Public debt costs 57.4 percent of economy’s GDP – Minister

Minister of Finance, Ken Ofori-Atta play videoMinister of Finance, Ken Ofori-Atta

Mr Ken Ofori-Atta, the Minister of Finance has said that the public debt including the financial sector bailout costs at the end of September 2018, was 57.4 per cent of rebased Gross Domestic Product (GDP).

He said, excluding bailout costs, the debt was 53.9 per cent of rebased GDP; and that, the monetary policy rate dropped from 20 per cent at the end of 2017 to 17 per cent at the end of October 2018.
He said this on Thursday while delivering the budget statement and Economic Policy of the Government for the 2019 financial year at the Parliament House in Accra.

Speaking on the Domestic Macroeconomic Performance for 2018, Mr Ofori-Atta said the provisional trade balance for the period recorded a surplus of US$1,617.81 million compared to a surplus of US$777.82 million recorded for the same period in 2017.

He explained that Gross International Reserves accumulated to US$6,756.43 million, sufficient to cover up to 3.6 months of imports, ahead of the 2018 target of 3.5 months.

He said the 2018 Budget envisaged a 6.8 per cent GDP growth rate, however, with the rebasing of the GDP, there had been the need to revise the 2018 growth projection.

He emphasised that the overall GDP growth target had been revised to 5.6 per cent, taking account of the base effect of the GDP rebasing and half-year performance.

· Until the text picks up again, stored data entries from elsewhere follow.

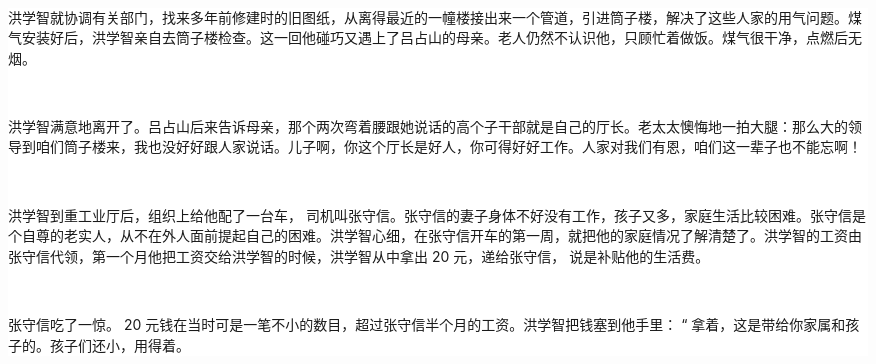    洪学智就协调有关部门，找来多年前修建时的旧图纸，从离得最近的一幢楼接出来一个管道，引进筒子楼，解决了这些人家的用气问题。煤气安装好后，洪学智亲自去筒子楼检查。这一回他碰巧又遇上了吕占山的母亲。老人仍然不认识他，只顾忙着做饭。煤气很干净，点燃后无烟。
  </span>
 </p>
 <p class="p1">
  <span class="s1">
  </span>
  <br/>
 </p>
 <p class="p2">
  <span class="s1">
   洪学智满意地离开了。吕占山后来告诉母亲，那个两次弯着腰跟她说话的高个子干部就是自己的厅长。老太太懊悔地一拍大腿：那么大的领导到咱们筒子楼来，我也没好好跟人家说话。儿子啊，你这个厅长是好人，你可得好好工作。人家对我们有恩，咱们这一辈子也不能忘啊！
  </span>
 </p>
 <p class="p1">
  <span class="s1">
  </span>
  <br/>
 </p>
 <p class="p2">
  <span class="s1">
   洪学智到重工业厅后，组织上给他配了一台车，
  </span>
  <span class="s2">
  </span>
  <span class="s1">
   司机叫张守信。张守信的妻子身体不好没有工作，孩子又多，家庭生活比较困难。张守信是个自尊的老实人，从不在外人面前提起自己的困难。洪学智心细，在张守信开车的第一周，就把他的家庭情况了解清楚了。洪学智的工资由张守信代领，第一个月他把工资交给洪学智的时候，洪学智从中拿出
  </span>
  <span class="s2">
   20
  </span>
  <span class="s1">
   元，递给张守信，
  </span>
  <span class="s2">
  </span>
  <span class="s1">
   说是补贴他的生活费。
  </span>
 </p>
 <p class="p1">
  <span class="s1">
  </span>
  <br/>
 </p>
 <p class="p2">
  <span class="s1">
   张守信吃了一惊。
  </span>
  <span class="s2">
   20
  </span>
  <span class="s1">
   元钱在当时可是一笔不小的数目，超过张守信半个月的工资。洪学智把钱塞到他手里：
  </span>
  <span class="s2">
   “
  </span>
  <span class="s1">
   拿着，这是带给你家属和孩子的。孩子们还小，用得着。
  </span>
  <span class="s2">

The Minister said the exchange rate, which appreciated against the US Dollar up to May 2018, depreciated by 7.57 per cent at the end of September 2018, largely on account of external pressures including the strengthening of the US Dollar, the US-China trade war, and the US Fed policy rate hikes.
Speaking on monetary aggregates and credit developments, Mr Ofori-Atta said broad money supply, including foreign currency deposits (M2+) grew by 24.1 per cent year-on-year at the end of September 2018 compared to 23.1 per cent over the same period in 2017.

He noted that the pace of expansion in banks' total outstanding credit increased in the 12-month period to September 2018 and total outstanding credit increased by 13.0 per cent constituting GH¢0.7 billion compared with 7.9 per cent constituting GH¢2.6 billion in September 2017.
“Most of the credit to the private sector was absorbed by the commerce and finance, services, transport and storage, communication, and manufacturing sub- sectors”, he said.

Mr Ofori-Atta said money market interest rates generally trended downwards in 2018, reflecting the reduction in the monetary policy rate and general improvements in macroeconomic fundamentals.

However, he noted that the 91-day Treasury bill rate increased to 13.37 per cent in September 2018, from 12.8 per cent a year ago, while the one-year note firmed up to 18 per cent in September 2018, adding that, deposits and lending rates of the Deposit Money Banks also went down generally.

The Minister said the Cedi was under pressure in the second quarter of 2018, following the strengthening of the US dollar in international markets and these developments resulted in tighter financing conditions and capital flow reversals in a number of emerging markets and frontier economies, including Ghana.

He said domestic demand pressures for foreign exchange, as well as, speculative trading were also contributory factors, however, the Cedi stabilised in the third quarter, benefiting from positive sentiments on the market as a result of the cocoa syndicated loan inflow.

Mr Ofori-Atta said these external sector developments resulted in a drawdown of the country's gross international reserves by US$798.41 million to US$6.8 billion at the end of September 2018.